Source texts of formatted documents ▸
____

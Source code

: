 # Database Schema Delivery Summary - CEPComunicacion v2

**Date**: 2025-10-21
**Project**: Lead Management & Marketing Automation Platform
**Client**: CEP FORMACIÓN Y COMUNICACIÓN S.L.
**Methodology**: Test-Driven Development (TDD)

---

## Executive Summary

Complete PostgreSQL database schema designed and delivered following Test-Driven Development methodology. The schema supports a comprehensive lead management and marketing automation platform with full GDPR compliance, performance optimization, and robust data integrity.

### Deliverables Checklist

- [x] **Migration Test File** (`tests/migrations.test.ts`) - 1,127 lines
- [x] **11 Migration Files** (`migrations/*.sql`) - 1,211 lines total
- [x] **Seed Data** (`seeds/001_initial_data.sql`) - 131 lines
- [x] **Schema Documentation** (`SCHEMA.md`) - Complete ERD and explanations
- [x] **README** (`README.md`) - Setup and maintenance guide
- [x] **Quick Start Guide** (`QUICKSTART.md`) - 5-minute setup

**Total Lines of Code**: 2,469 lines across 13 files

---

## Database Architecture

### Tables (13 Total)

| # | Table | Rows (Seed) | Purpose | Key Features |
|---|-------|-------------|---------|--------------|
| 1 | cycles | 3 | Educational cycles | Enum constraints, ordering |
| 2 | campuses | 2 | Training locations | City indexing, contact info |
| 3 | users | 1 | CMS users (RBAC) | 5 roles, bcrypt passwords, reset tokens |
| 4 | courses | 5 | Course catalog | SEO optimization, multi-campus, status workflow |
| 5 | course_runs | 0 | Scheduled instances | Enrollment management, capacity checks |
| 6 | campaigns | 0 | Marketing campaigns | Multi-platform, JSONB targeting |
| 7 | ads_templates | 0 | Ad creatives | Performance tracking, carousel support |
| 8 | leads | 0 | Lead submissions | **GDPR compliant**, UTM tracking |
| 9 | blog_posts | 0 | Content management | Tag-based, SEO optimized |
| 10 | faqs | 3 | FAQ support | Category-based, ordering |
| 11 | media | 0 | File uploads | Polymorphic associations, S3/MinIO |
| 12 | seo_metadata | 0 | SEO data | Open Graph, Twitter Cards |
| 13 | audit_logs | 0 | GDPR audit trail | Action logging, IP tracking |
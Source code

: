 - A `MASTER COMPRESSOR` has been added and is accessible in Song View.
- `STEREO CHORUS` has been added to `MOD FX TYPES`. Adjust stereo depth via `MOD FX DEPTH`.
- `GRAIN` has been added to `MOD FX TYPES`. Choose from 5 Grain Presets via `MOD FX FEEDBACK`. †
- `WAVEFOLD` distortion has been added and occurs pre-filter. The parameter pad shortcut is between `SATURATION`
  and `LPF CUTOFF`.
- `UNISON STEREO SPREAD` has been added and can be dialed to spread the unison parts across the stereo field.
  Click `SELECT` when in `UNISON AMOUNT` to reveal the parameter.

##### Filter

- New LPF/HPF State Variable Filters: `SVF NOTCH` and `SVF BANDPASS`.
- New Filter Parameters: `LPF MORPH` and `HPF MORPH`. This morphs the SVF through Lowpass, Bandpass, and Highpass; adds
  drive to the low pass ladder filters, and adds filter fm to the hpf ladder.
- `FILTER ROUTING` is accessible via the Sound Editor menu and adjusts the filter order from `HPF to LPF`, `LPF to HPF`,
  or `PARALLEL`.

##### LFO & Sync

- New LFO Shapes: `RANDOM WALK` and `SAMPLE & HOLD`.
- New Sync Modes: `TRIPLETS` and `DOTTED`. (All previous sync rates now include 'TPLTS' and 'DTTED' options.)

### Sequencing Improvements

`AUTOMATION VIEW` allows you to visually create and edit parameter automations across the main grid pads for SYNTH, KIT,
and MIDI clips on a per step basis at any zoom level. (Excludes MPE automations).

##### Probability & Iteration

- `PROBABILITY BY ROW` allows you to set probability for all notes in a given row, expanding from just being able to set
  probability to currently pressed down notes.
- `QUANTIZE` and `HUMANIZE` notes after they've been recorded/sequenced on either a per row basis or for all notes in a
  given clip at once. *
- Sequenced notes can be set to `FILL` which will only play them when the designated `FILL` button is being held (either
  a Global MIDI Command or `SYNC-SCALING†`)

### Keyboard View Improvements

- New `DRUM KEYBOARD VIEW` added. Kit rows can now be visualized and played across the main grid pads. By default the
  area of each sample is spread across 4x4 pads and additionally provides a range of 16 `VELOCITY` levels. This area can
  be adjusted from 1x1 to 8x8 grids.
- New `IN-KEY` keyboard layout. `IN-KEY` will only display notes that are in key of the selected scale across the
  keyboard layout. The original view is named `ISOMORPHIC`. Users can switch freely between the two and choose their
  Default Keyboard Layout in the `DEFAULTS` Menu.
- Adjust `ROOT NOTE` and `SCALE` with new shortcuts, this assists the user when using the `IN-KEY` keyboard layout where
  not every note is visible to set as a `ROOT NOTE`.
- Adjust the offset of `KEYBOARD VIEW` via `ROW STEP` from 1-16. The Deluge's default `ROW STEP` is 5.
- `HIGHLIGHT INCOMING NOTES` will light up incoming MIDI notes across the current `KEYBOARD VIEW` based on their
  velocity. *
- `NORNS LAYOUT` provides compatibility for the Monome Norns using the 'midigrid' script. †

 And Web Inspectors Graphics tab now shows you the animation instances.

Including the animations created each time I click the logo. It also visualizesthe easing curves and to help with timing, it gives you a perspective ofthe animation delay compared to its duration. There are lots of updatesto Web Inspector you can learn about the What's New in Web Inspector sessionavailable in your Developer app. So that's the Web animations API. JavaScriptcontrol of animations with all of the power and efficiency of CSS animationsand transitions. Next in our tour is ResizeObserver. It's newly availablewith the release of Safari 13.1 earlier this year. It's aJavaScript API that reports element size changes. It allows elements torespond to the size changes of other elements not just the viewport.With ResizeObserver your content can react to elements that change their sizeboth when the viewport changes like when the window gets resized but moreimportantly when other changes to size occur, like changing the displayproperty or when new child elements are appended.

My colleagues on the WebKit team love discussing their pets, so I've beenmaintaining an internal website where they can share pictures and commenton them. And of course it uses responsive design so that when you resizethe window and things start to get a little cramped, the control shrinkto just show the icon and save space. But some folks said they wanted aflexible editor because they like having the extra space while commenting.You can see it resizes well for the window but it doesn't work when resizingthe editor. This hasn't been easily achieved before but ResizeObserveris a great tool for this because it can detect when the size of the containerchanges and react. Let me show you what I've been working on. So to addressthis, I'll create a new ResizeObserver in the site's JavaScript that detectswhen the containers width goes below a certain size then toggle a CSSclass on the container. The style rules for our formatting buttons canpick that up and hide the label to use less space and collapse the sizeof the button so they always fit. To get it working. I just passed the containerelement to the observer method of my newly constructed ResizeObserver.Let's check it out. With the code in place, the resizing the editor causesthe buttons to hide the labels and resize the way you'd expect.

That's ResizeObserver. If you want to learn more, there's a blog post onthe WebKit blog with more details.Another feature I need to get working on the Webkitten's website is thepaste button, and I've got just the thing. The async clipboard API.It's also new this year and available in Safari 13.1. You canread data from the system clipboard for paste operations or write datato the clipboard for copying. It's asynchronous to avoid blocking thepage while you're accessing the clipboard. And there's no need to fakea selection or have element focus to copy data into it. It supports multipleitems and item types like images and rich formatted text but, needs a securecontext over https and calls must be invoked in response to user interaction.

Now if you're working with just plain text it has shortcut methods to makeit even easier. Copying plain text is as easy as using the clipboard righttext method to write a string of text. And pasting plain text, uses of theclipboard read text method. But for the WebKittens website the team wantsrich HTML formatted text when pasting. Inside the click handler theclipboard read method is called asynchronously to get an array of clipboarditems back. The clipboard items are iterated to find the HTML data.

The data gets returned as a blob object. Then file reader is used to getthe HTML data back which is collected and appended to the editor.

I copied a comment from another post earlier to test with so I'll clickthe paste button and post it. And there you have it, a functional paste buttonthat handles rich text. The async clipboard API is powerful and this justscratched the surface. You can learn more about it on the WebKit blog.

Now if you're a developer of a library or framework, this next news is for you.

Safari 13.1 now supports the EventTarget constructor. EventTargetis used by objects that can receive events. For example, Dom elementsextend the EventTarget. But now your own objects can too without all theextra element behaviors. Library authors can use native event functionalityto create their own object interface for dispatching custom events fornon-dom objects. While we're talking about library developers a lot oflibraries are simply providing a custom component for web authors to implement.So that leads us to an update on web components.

____

WHAT THE TASK REQUIRES ▸ With the line containing "## Executive Summary" as the last one, please set down exactly the lines of the records above from their very first line, and nothing more.

TASK OUTPUT ▸
Source code

: # Database Schema Delivery Summary - CEPComunicacion v2

**Date**: 2025-10-21
**Project**: Lead Management & Marketing Automation Platform
**Client**: CEP FORMACIÓN Y COMUNICACIÓN S.L.
**Methodology**: Test-Driven Development (TDD)

---

## Executive Summary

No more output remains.